- [THE RECORDS]
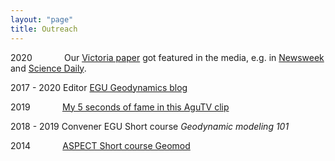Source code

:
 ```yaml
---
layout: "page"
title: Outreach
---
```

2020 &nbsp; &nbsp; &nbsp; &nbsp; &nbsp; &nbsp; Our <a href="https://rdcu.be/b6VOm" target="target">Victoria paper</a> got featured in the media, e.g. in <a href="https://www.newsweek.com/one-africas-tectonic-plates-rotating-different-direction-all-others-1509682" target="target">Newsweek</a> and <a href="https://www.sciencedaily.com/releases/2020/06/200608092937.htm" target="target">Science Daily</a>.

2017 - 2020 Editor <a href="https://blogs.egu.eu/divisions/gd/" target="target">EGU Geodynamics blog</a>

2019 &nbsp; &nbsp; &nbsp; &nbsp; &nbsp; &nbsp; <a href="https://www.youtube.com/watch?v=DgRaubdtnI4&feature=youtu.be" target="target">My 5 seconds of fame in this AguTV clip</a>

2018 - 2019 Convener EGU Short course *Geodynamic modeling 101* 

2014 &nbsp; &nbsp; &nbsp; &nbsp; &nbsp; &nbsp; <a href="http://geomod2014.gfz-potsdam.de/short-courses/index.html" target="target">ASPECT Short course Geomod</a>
---
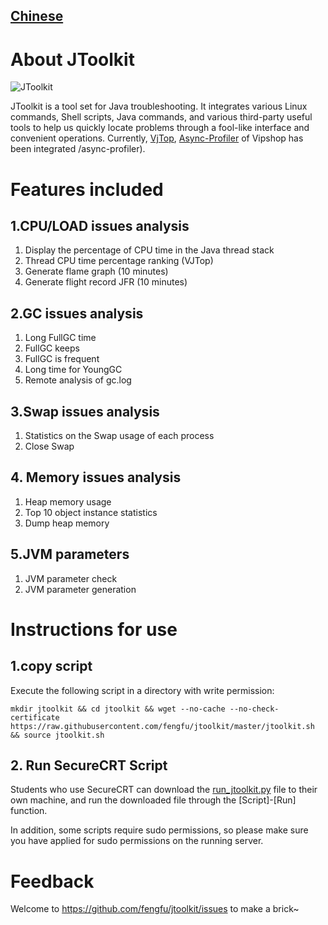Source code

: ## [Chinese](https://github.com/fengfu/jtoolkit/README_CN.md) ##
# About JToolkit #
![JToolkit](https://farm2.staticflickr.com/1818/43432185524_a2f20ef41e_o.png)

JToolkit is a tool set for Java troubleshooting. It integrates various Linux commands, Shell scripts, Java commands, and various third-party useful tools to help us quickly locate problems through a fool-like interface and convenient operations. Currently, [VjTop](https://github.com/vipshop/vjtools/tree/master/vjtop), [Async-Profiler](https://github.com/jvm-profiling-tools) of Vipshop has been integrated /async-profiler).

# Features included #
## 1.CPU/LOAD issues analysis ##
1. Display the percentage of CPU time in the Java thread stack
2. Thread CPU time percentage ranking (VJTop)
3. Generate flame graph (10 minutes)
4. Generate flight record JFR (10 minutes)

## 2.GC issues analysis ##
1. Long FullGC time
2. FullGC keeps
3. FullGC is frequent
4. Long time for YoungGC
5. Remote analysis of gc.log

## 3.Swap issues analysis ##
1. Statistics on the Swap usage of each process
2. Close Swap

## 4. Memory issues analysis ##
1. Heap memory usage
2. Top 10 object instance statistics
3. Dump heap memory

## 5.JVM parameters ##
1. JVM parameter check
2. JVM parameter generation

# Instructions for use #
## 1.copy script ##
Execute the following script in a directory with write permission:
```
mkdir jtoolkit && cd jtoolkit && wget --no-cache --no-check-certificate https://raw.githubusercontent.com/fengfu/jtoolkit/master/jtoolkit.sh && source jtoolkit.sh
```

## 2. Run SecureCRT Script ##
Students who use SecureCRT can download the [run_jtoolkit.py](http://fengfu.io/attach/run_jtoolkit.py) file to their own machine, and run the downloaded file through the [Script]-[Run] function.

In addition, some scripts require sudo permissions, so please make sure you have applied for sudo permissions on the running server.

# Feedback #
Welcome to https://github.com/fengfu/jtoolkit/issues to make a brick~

- [WORK TASK] Using the entries above, return each line that includes the word "Java".

- [OUTPUT FOR THIS EXERCISE]
JToolkit is a tool set for Java troubleshooting. It integrates various Linux commands, Shell scripts, Java commands, and various third-party useful tools to help us quickly locate problems through a fool-like interface and convenient operations. Currently, [VjTop](https://github.com/vipshop/vjtools/tree/master/vjtop), [Async-Profiler](https://github.com/jvm-profiling-tools) of Vipshop has been integrated /async-profiler).
1. Display the percentage of CPU time in the Java thread stack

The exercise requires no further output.